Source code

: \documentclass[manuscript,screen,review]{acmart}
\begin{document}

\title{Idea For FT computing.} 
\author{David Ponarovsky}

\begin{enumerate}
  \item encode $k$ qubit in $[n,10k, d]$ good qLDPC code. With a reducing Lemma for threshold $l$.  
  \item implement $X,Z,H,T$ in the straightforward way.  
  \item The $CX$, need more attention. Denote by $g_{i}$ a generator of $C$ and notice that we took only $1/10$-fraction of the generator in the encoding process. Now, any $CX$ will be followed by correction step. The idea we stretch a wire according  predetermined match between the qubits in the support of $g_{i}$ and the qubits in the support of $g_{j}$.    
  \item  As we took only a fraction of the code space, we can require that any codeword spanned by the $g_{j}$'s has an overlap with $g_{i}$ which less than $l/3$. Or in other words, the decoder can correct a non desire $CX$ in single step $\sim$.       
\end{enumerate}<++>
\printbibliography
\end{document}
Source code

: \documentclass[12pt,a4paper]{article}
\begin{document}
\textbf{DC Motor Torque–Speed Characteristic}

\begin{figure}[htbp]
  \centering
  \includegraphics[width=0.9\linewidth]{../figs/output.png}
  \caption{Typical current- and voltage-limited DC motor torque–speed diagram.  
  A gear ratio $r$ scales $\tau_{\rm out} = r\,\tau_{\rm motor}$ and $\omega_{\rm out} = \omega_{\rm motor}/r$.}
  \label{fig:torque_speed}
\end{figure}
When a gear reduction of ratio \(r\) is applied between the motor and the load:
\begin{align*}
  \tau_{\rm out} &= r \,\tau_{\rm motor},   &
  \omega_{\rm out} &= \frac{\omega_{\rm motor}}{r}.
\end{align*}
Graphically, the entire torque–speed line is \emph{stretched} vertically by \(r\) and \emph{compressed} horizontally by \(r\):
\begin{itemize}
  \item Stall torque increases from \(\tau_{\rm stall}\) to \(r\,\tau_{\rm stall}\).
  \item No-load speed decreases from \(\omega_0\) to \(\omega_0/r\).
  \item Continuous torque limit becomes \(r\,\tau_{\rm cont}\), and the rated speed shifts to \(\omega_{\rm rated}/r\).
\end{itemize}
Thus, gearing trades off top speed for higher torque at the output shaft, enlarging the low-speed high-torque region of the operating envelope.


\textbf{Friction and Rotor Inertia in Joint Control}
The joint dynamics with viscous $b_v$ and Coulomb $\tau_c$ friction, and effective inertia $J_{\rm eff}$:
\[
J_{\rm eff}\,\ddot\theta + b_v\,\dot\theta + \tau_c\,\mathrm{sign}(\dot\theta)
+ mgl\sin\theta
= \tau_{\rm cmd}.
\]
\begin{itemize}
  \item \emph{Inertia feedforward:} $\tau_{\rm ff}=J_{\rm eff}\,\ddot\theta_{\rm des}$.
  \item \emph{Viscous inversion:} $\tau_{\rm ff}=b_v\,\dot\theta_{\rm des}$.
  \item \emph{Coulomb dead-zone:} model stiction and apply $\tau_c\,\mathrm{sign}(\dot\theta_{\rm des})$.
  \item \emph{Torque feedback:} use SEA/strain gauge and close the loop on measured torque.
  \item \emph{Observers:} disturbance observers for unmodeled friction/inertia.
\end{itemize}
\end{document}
--
Instructions for the task:
Please repeat the data in full so that nothing differs from the original.

Solution:
Source code

: \documentclass[manuscript,screen,review]{acmart}
\begin{document}

\title{Idea For FT computing.} 
\author{David Ponarovsky}

\begin{enumerate}
  \item encode $k$ qubit in $[n,10k, d]$ good qLDPC code. With a reducing Lemma for threshold $l$.  
  \item implement $X,Z,H,T$ in the straightforward way.  
  \item The $CX$, need more attention. Denote by $g_{i}$ a generator of $C$ and notice that we took only $1/10$-fraction of the generator in the encoding process. Now, any $CX$ will be followed by correction step. The idea we stretch a wire according  predetermined match between the qubits in the support of $g_{i}$ and the qubits in the support of $g_{j}$.    
  \item  As we took only a fraction of the code space, we can require that any codeword spanned by the $g_{j}$'s has an overlap with $g_{i}$ which less than $l/3$. Or in other words, the decoder can correct a non desire $CX$ in single step $\sim$.       
\end{enumerate}<++>
\printbibliography
\end{document}
Source code

: \documentclass[12pt,a4paper]{article}
\begin{document}
\textbf{DC Motor Torque–Speed Characteristic}

\begin{figure}[htbp]
  \centering
  \includegraphics[width=0.9\linewidth]{../figs/output.png}
  \caption{Typical current- and voltage-limited DC motor torque–speed diagram.  
  A gear ratio $r$ scales $\tau_{\rm out} = r\,\tau_{\rm motor}$ and $\omega_{\rm out} = \omega_{\rm motor}/r$.}
  \label{fig:torque_speed}
\end{figure}
When a gear reduction of ratio \(r\) is applied between the motor and the load:
\begin{align*}
  \tau_{\rm out} &= r \,\tau_{\rm motor},   &
  \omega_{\rm out} &= \frac{\omega_{\rm motor}}{r}.
\end{align*}
Graphically, the entire torque–speed line is \emph{stretched} vertically by \(r\) and \emph{compressed} horizontally by \(r\):
\begin{itemize}
  \item Stall torque increases from \(\tau_{\rm stall}\) to \(r\,\tau_{\rm stall}\).
  \item No-load speed decreases from \(\omega_0\) to \(\omega_0/r\).
  \item Continuous torque limit becomes \(r\,\tau_{\rm cont}\), and the rated speed shifts to \(\omega_{\rm rated}/r\).
\end{itemize}
Thus, gearing trades off top speed for higher torque at the output shaft, enlarging the low-speed high-torque region of the operating envelope.


\textbf{Friction and Rotor Inertia in Joint Control}
The joint dynamics with viscous $b_v$ and Coulomb $\tau_c$ friction, and effective inertia $J_{\rm eff}$:
\[
J_{\rm eff}\,\ddot\theta + b_v\,\dot\theta + \tau_c\,\mathrm{sign}(\dot\theta)
+ mgl\sin\theta
= \tau_{\rm cmd}.
\]
\begin{itemize}
  \item \emph{Inertia feedforward:} $\tau_{\rm ff}=J_{\rm eff}\,\ddot\theta_{\rm des}$.
  \item \emph{Viscous inversion:} $\tau_{\rm ff}=b_v\,\dot\theta_{\rm des}$.
  \item \emph{Coulomb dead-zone:} model stiction and apply $\tau_c\,\mathrm{sign}(\dot\theta_{\rm des})$.
  \item \emph{Torque feedback:} use SEA/strain gauge and close the loop on measured torque.
  \item \emph{Observers:} disturbance observers for unmodeled friction/inertia.
\end{itemize}
\end{document}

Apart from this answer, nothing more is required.